Separatists flew
 the Russian flag on armored vehicles taken from the Ukrainian army on 
Wednesday, humiliating a Kiev government operation to recapture eastern 
towns controlled by pro-Moscow partisans. Six armored personnel carriers 
were driven into the rebel-held town of Slaviansk to waves and shouts of
 "Russia! Russia!". It was not immediately clear whether they had been 
captured by rebels or handed over to them by Ukrainian deserters. Another
 15 armored troop carriers full of paratroops were surrounded and halted
 by a pro-Russian crowd at a town near an airbase. They were allowed to 
retreat only after the soldiers had handed over the firing pins from 
their rifles to a rebel commander. The
 military setback leaves Kiev looking weak on the eve of a peace 
conference on Thursday, when its foreign minister will meet his Russian,
 U.S. and European Union counterparts in Geneva. Moscow
 has responded to the overthrow of Moscow-backed Ukrainian president 
Viktor Yanukovich in February by declaring the interim Kiev government 
an illegitimate gang of fascists. It has also announced its right to 
intervene militarily across the former Soviet Union to protect Russian 
speakers, a new doctrine that has overturned decades of post-Cold War 
diplomacy. The EU took a step 
towards imposing tougher economic sanctions on Russia by informing its 
member states of the likely impact of proposed measures on each of them.

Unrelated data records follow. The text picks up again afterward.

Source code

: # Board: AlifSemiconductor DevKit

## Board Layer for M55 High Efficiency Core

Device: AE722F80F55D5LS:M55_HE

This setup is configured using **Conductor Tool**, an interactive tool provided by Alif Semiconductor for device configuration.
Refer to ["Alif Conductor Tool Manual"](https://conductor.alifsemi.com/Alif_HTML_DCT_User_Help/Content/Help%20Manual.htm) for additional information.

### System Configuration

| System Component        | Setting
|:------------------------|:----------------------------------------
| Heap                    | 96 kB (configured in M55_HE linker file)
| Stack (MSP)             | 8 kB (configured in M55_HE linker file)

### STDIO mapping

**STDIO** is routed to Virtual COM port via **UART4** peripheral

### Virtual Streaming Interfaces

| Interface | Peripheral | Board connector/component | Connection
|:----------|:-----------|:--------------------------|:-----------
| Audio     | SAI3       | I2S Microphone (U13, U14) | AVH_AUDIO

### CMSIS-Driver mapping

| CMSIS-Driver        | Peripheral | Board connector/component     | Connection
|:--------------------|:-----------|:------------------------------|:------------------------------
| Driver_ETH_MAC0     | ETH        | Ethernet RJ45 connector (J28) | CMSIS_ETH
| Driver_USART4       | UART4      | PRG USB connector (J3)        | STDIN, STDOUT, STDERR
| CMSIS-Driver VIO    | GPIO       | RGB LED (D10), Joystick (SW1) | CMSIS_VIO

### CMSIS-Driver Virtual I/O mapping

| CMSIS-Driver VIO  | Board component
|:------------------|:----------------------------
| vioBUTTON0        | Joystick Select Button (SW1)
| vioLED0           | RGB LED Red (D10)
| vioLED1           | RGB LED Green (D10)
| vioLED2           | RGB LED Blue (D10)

 Countries have a week to respond before the European Commission starts 
drawing up plans for sanctions on energy, finance and trade. To
 keep the sensitive material from leaking, each of the 28 member states 
was told only of the expected risks its own economy would face. The 
information was handed to each EU ambassador in a sealed brown envelope. Russia
 seized and annexed Ukraine's Crimea peninsula last month, and its armed
 supporters have now taken control over swathes of Ukraine's eastern 
industrial heartland. So far, the 
United States and EU have imposed only targeted sanctions against a list
 of Russian and Ukrainian individuals and firms, which Moscow has openly
 mocked. Washington and Brussels say they are working on far tougher 
measures. The Ukrainian government 
confirmed that six of its armored vehicles were now in the hands of 
separatists. Photos of their number markings showed they were among 
vehicles deployed earlier in the government's attempted "anti-terrorist"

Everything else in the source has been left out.